Henderson Global Investors: Economic & Market Update (1 Sept 2008)


Highlights

  • US real GDP increased at an annual rate of 3.3% in the second quarter of the year – beating expectations.

  • The IFO survey in Germany showed business expectations dropping to their lowest level since the 1992/93 recession.

  • Japanese inflation was 2.3% in July, but only 0.2% if food and energy prices are excluded.

  • The Bank of Thailand raised its key policy rate from 3.5% to 3.75%.

  • Sterling fell to its lowest rate against the US dollar in over two years.

Views

  • US economic growth is being supported by strong growth in exports, which is boosting activity in manufacturing.

  • The depressed outlook for Germany may, in part, be due to manufacturers losing share in world markets to US companies.

  • While inflation in Japan is mainly due to food and energy prices, it is still too early to conclude that the economy has escaped from deflation.

  • Higher interest rates in Thailand were probably necessary to prevent weakness in the Thai baht.

  • Sterling's decline reflects a growing view that the UK economy will underperform over the next 12 to 18 months.

  • Revised figures show that US real GDP increased at an annual rate of 3.3% in the second quarter – good going for an economy that is supposed to be close to recession.

  • During this period, US households benefited from sizeable tax rebates, and these helped support consumer spending. However, arithmetically, almost all the growth came from net exports. The cheapness of the dollar is allowing the US to increase its share of global markets.

  • Other indicators of manufacturing activity – including durable goods orders, which again beat expectations in July – are consistent with this conclusion.
  • The German IFO survey of the business climate declined for the fifth month in the last six in August.
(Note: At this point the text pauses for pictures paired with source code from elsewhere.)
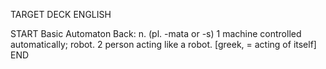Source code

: TARGET DECK
ENGLISH

START
Basic
Automaton
Back: n. (pl. -mata or -s) 1 machine controlled automatically; robot. 2 person acting like a robot. [greek, = acting of itself]
END
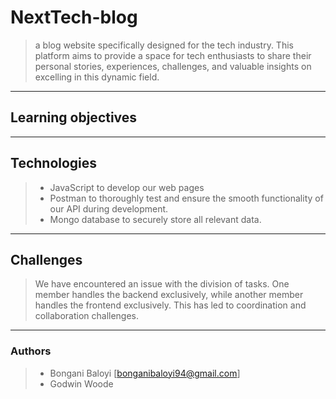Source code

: # NextTech-blog
> a blog website specifically designed for the tech industry. This platform aims to provide a space for tech enthusiasts to share their personal stories, experiences, challenges, and valuable insights on excelling in this dynamic field.
---
## Learning objectives
>
---
## Technologies
> * JavaScript to develop our web pages
> * Postman to thoroughly test and ensure the smooth functionality of our API during development.
> * Mongo database to securely store all relevant data.
---
## Challenges
> We have encountered an issue with the division of tasks. One member handles the backend exclusively, while another member handles the frontend exclusively. This has led to coordination and collaboration challenges.
---
### Authors
> * Bongani Baloyi [bonganibaloyi94@gmail.com]
> * Godwin Woode
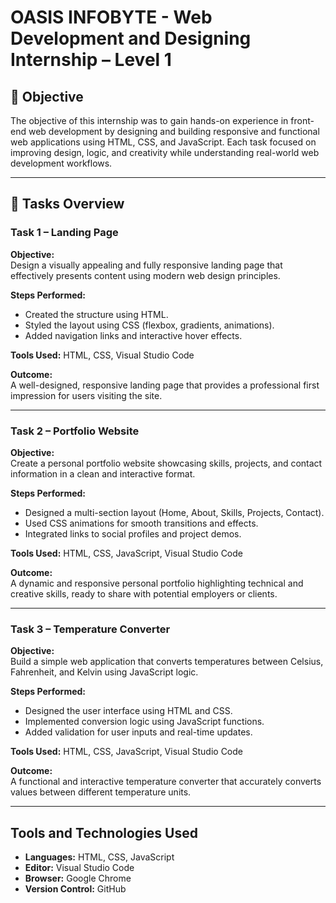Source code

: # OASIS INFOBYTE - Web Development and Designing Internship – Level 1

## 🎯 Objective
The objective of this internship was to gain hands-on experience in front-end web development by designing and building responsive and functional web applications using HTML, CSS, and JavaScript. Each task focused on improving design, logic, and creativity while understanding real-world web development workflows.

---

## 📝 Tasks Overview

### **Task 1 – Landing Page**
**Objective:**  
Design a visually appealing and fully responsive landing page that effectively presents content using modern web design principles.  

**Steps Performed:**  
- Created the structure using HTML.  
- Styled the layout using CSS (flexbox, gradients, animations).  
- Added navigation links and interactive hover effects.  

**Tools Used:** HTML, CSS, Visual Studio Code  

**Outcome:**  
A well-designed, responsive landing page that provides a professional first impression for users visiting the site.

---

### **Task 2 – Portfolio Website**
**Objective:**  
Create a personal portfolio website showcasing skills, projects, and contact information in a clean and interactive format.  

**Steps Performed:**  
- Designed a multi-section layout (Home, About, Skills, Projects, Contact).  
- Used CSS animations for smooth transitions and effects.  
- Integrated links to social profiles and project demos.  

**Tools Used:** HTML, CSS, JavaScript, Visual Studio Code  

**Outcome:**  
A dynamic and responsive personal portfolio highlighting technical and creative skills, ready to share with potential employers or clients.

---

### **Task 3 – Temperature Converter**
**Objective:**  
Build a simple web application that converts temperatures between Celsius, Fahrenheit, and Kelvin using JavaScript logic.  

**Steps Performed:**  
- Designed the user interface using HTML and CSS.  
- Implemented conversion logic using JavaScript functions.  
- Added validation for user inputs and real-time updates.  

**Tools Used:** HTML, CSS, JavaScript, Visual Studio Code  

**Outcome:**  
A functional and interactive temperature converter that accurately converts values between different temperature units.

---

##  Tools and Technologies Used
- **Languages:** HTML, CSS, JavaScript  
- **Editor:** Visual Studio Code  
- **Browser:** Google Chrome  
- **Version Control:** GitHub

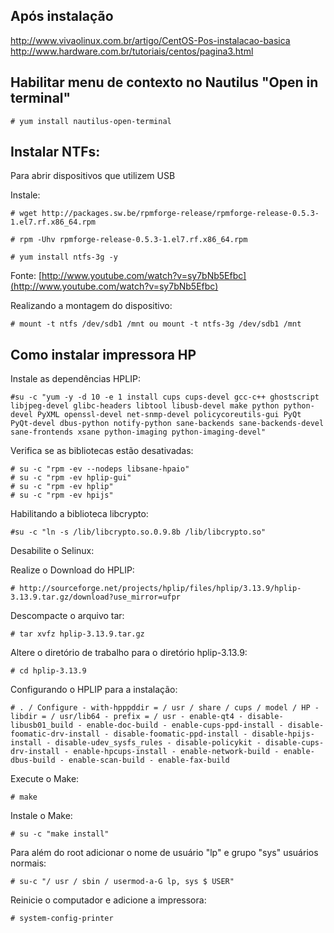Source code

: Após instalação
---

http://www.vivaolinux.com.br/artigo/CentOS-Pos-instalacao-basica
http://www.hardware.com.br/tutoriais/centos/pagina3.html


Habilitar menu de contexto no Nautilus "Open in terminal"
---

    # yum install nautilus-open-terminal



Instalar NTFs:
---

Para abrir dispositivos que utilizem USB

Instale:

    # wget http://packages.sw.be/rpmforge-release/rpmforge-release-0.5.3-1.el7.rf.x86_64.rpm

    # rpm -Uhv rpmforge-release-0.5.3-1.el7.rf.x86_64.rpm

    # yum install ntfs-3g -y
    
Fonte: [http://www.youtube.com/watch?v=sy7bNb5Efbc](http://www.youtube.com/watch?v=sy7bNb5Efbc)

Realizando a montagem do dispositivo:

    # mount -t ntfs /dev/sdb1 /mnt ou mount -t ntfs-3g /dev/sdb1 /mnt


Como instalar impressora HP
---------------------------

Instale as dependências HPLIP:

    #su -c "yum -y -d 10 -e 1 install cups cups-devel gcc-c++ ghostscript libjpeg-devel glibc-headers libtool libusb-devel make python python-devel PyXML openssl-devel net-snmp-devel policycoreutils-gui PyQt PyQt-devel dbus-python notify-python sane-backends sane-backends-devel sane-frontends xsane python-imaging python-imaging-devel"

Verifica se as bibliotecas estão desativadas:

    # su -c "rpm -ev --nodeps libsane-hpaio"
    # su -c "rpm -ev hplip-gui"
    # su -c "rpm -ev hplip"
    # su -c "rpm -ev hpijs"

Habilitando a biblioteca libcrypto:

    #su -c "ln -s /lib/libcrypto.so.0.9.8b /lib/libcrypto.so"


Desabilite o Selinux:


Realize o Download do HPLIP:

    # http://sourceforge.net/projects/hplip/files/hplip/3.13.9/hplip-3.13.9.tar.gz/download?use_mirror=ufpr


Descompacte o arquivo tar:

    # tar xvfz hplip-3.13.9.tar.gz


Altere o diretório de trabalho para o diretório hplip-3.13.9:

    # cd hplip-3.13.9

Configurando o HPLIP para a instalação:

    # . / Configure - with-hpppddir = / usr / share / cups / model / HP - libdir = / usr/lib64 - prefix = / usr - enable-qt4 - disable-libusb01_build - enable-doc-build - enable-cups-ppd-install - disable-foomatic-drv-install - disable-foomatic-ppd-install - disable-hpijs-install - disable-udev_sysfs_rules - disable-policykit - disable-cups- drv-install - enable-hpcups-install - enable-network-build - enable-dbus-build - enable-scan-build - enable-fax-build

Execute o Make:

    # make

Instale o Make:

    # su -c "make install"


Para além do root adicionar o nome de usuário "lp" e grupo "sys" usuários normais:

    # su-c "/ usr / sbin / usermod-a-G lp, sys $ USER"

Reinicie o computador e adicione a impressora:

    # system-config-printer
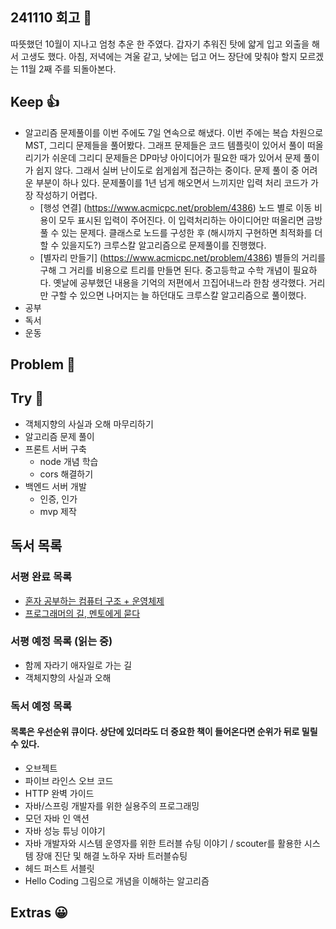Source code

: ## 241110 회고 💬
따뜻했던 10월이 지나고 엄청 추운 한 주였다. 갑자기 추워진 탓에 얇게 입고 외출을 해서 고생도 했다. 아침, 저녁에는 겨울 같고, 낮에는 덥고 어느 장단에 맞춰야 할지 모르겠는 11월 2째 주를 되돌아본다.

## Keep 👍
- 알고리즘 문제풀이를 이번 주에도 7일 연속으로 해냈다. 이번 주에는 복습 차원으로 MST, 그리디 문제들을 풀어봤다. 그래프 문제들은 코드 템플릿이 있어서 풀이 떠올리기가 쉬운데 그리디 문제들은 DP마냥 아이디어가 필요한 때가 있어서 문제 풀이가 쉽지 않다. 그래서 실버 난이도로 쉽게쉽게 접근하는 중이다. 문제 풀이 중 어려운 부분이 하나 있다. 문제풀이를 1년 넘게 해오면서 느끼지만 입력 처리 코드가 가장 작성하기 어렵다.
	- [행성 연결] (https://www.acmicpc.net/problem/4386) 노드 별로 이동 비용이 모두 표시된 입력이 주어진다. 이 입력처리하는 아이디어만 떠올리면 금방 풀 수 있는 문제다. 클래스로 노드를 구성한 후 (해시까지 구현하면 최적화를 더 할 수 있을지도?) 크루스칼 알고리즘으로 문제풀이를 진행했다.
	- [별자리 만들기] (https://www.acmicpc.net/problem/4386) 별들의 거리를 구해 그 거리를 비용으로 트리를 만들면 된다. 중고등학교 수학 개념이 필요하다. 옛날에 공부했던 내용을 기억의 저편에서 끄집어내느라 한참 생각했다. 거리만 구할 수 있으면 나머지는 늘 하던대도 크루스칼 알고리즘으로 풀이했다. 
- 공부
- 독서
- 운동

## Problem 🤢

## Try 🧚
- 객체지향의 사실과 오해 마무리하기
- 알고리즘 문제 풀이 
- 프론트 서버 구축
	- node 개념 학습
	- cors 해결하기
- 백엔드 서버 개발
	- 인증, 인가
	- mvp 제작

## 독서 목록

### 서평 완료 목록
- [혼자 공부하는 컴퓨터 구조 + 운영체제](https://velog.io/@regular_jk_kim/혼자-공부하는-컴퓨터-구조-운영체제-를-읽고)
- [프로그래머의 길, 멘토에게 묻다](https://velog.io/@regular_jk_kim/프로그래머의-길-멘토에게-묻다-를-읽고-24jpq345)

###  서평 예정 목록 (읽는 중) 
- 함께 자라기 애자일로 가는 길
- 객체지향의 사실과 오해

### 독서 예정 목록
#### 목록은 우선순위 큐이다. 상단에 있더라도 더 중요한 책이 들어온다면 순위가 뒤로 밀릴 수 있다.
- 오브젝트
- 파이브 라인스 오브 코드
- HTTP 완벽 가이드
- 자바/스프링 개발자를 위한 실용주의 프로그래밍
- 모던 자바 인 액션
- 자바 성능 튜닝 이야기 
- 자바 개발자와 시스템 운영자를 위한 트러블 슈팅 이야기 / scouter를 활용한 시스템 장애 진단 및 해결 노하우 자바 트러블슈팅
- 헤드 퍼스트 서블릿
- Hello Coding 그림으로 개념을 이해하는 알고리즘


## Extras 😀


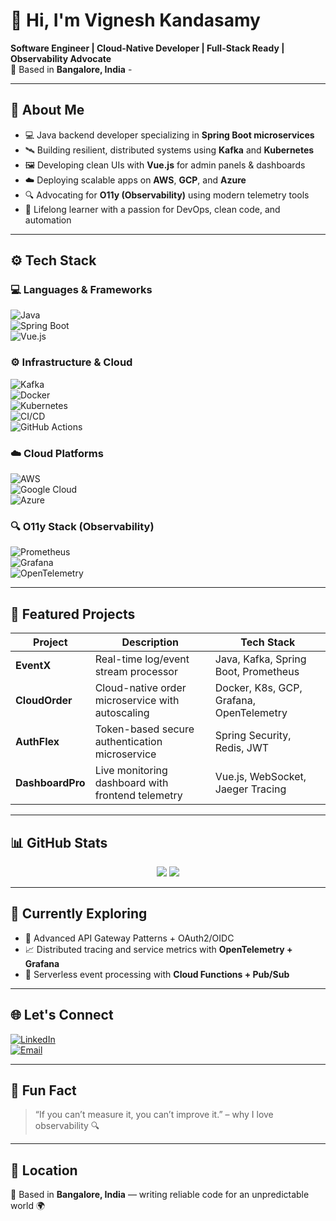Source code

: # 👋 Hi, I'm **Vignesh Kandasamy**

**Software Engineer | Cloud-Native Developer | Full-Stack Ready | Observability Advocate**  
📍 Based in **Bangalore, India** - 

---

## 💼 About Me

- 💻 Java backend developer specializing in **Spring Boot microservices**  
- 🛰️ Building resilient, distributed systems using **Kafka** and **Kubernetes**  
- 🖼️ Developing clean UIs with **Vue.js** for admin panels & dashboards  
- ☁️ Deploying scalable apps on **AWS**, **GCP**, and **Azure**  
- 🔍 Advocating for **O11y (Observability)** using modern telemetry tools  
- 🧠 Lifelong learner with a passion for DevOps, clean code, and automation

---

## ⚙️ Tech Stack

### 💻 Languages & Frameworks  
![Java](https://img.shields.io/badge/Java-%23ED8B00.svg?style=for-the-badge&logo=java&logoColor=white)  
![Spring Boot](https://img.shields.io/badge/SpringBoot-%236DB33F.svg?style=for-the-badge&logo=spring-boot&logoColor=white)  
![Vue.js](https://img.shields.io/badge/Vue.js-35495E?style=for-the-badge&logo=vue.js&logoColor=4FC08D)

### ⚙️ Infrastructure & Cloud  
![Kafka](https://img.shields.io/badge/Kafka-231F20?style=for-the-badge&logo=apachekafka&logoColor=white)  
![Docker](https://img.shields.io/badge/Docker-2496ED?style=for-the-badge&logo=docker&logoColor=white)  
![Kubernetes](https://img.shields.io/badge/Kubernetes-326CE5?style=for-the-badge&logo=kubernetes&logoColor=white)  
![CI/CD](https://img.shields.io/badge/CI/CD-%234285F4?style=for-the-badge)  
![GitHub Actions](https://img.shields.io/badge/GitHub_Actions-%232671E5.svg?style=for-the-badge&logo=github-actions&logoColor=white)

### ☁️ Cloud Platforms  
![AWS](https://img.shields.io/badge/AWS-232F3E?style=for-the-badge&logo=amazon-aws&logoColor=white)  
![Google Cloud](https://img.shields.io/badge/GCP-4285F4?style=for-the-badge&logo=google-cloud&logoColor=white)  
![Azure](https://img.shields.io/badge/Azure-0078D4?style=for-the-badge&logo=microsoft-azure&logoColor=white)

### 🔍 O11y Stack (Observability)  
![Prometheus](https://img.shields.io/badge/Prometheus-E6522C?style=for-the-badge&logo=prometheus&logoColor=white)  
![Grafana](https://img.shields.io/badge/Grafana-F46800?style=for-the-badge&logo=grafana&logoColor=white)  
![OpenTelemetry](https://img.shields.io/badge/OpenTelemetry-7B42BC?style=for-the-badge&logo=opentelemetry&logoColor=white)  

---

## 🚀 Featured Projects

| Project        | Description                                           | Tech Stack                                 |
|----------------|-------------------------------------------------------|--------------------------------------------|
| **EventX**     | Real-time log/event stream processor                  | Java, Kafka, Spring Boot, Prometheus       |
| **CloudOrder** | Cloud-native order microservice with autoscaling      | Docker, K8s, GCP, Grafana, OpenTelemetry   |
| **AuthFlex**   | Token-based secure authentication microservice        | Spring Security, Redis, JWT                |
| **DashboardPro** | Live monitoring dashboard with frontend telemetry   | Vue.js, WebSocket, Jaeger Tracing          |

---

## 📊 GitHub Stats

<p align="center">
  <img src="https://github-readme-stats.vercel.app/api?username=svzvicky&show_icons=true&theme=radical&count_private=true" />
  <img src="https://github-readme-stats.vercel.app/api/top-langs/?username=svzvicky&layout=compact&theme=radical" />
</p>

---

## 🌱 Currently Exploring

- 🔐 Advanced API Gateway Patterns + OAuth2/OIDC
- 📈 Distributed tracing and service metrics with **OpenTelemetry + Grafana**
- 🚀 Serverless event processing with **Cloud Functions + Pub/Sub**

---

## 🌐 Let's Connect

[![LinkedIn](https://img.shields.io/badge/LinkedIn-%230077B5?style=for-the-badge&logo=linkedin&logoColor=white)](https://linkedin.com/in/your-profile)  
[![Email](https://img.shields.io/badge/Email-svzvicky%40yourmail.com-D14836?style=for-the-badge&logo=gmail&logoColor=white)](mailto:svzvicky@yourmail.com)

---

## 🧩 Fun Fact

> “If you can’t measure it, you can’t improve it.” – why I love observability 🔍

---

## 📍 Location

🧳 Based in **Bangalore, India** — writing reliable code for an unpredictable world 🌍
  • The headline measure fell to 94.8 from 97.5. The assessment of current conditions and expectations components were both lower on the month. Expectations fell to their lowest level since early 1993, when Germany was just emerging from recession. All industry components fell except for wholesale trade.

  • The industrial sector, which has been a strong point in the German economy, was hit particularly hard as its sub-index registered a nine point decline.
  • The flash estimate for Euro-zone consumer prices showed that inflation fell to 3.8% in August, from 4.1% the previous month.

  • Softening growth is likely to lead to a continued easing in resource utilization which, based on historical relationships, means that inflation is likely to continue to fall.

  • As inflation is the European Central Bank's paramount concern, the low inflation numbers should allow the Bank to lower interest rates eventually in response to a slowing economy. The aforementioned trends make recent hawkish commentary by ECB members Bini Smaghi, Liebsher and Weber look increasingly misplaced.
  • Most of this month's important Japanese data were released on Friday of last week. The economic picture was not pretty with rising inflation and a deteriorating labour market.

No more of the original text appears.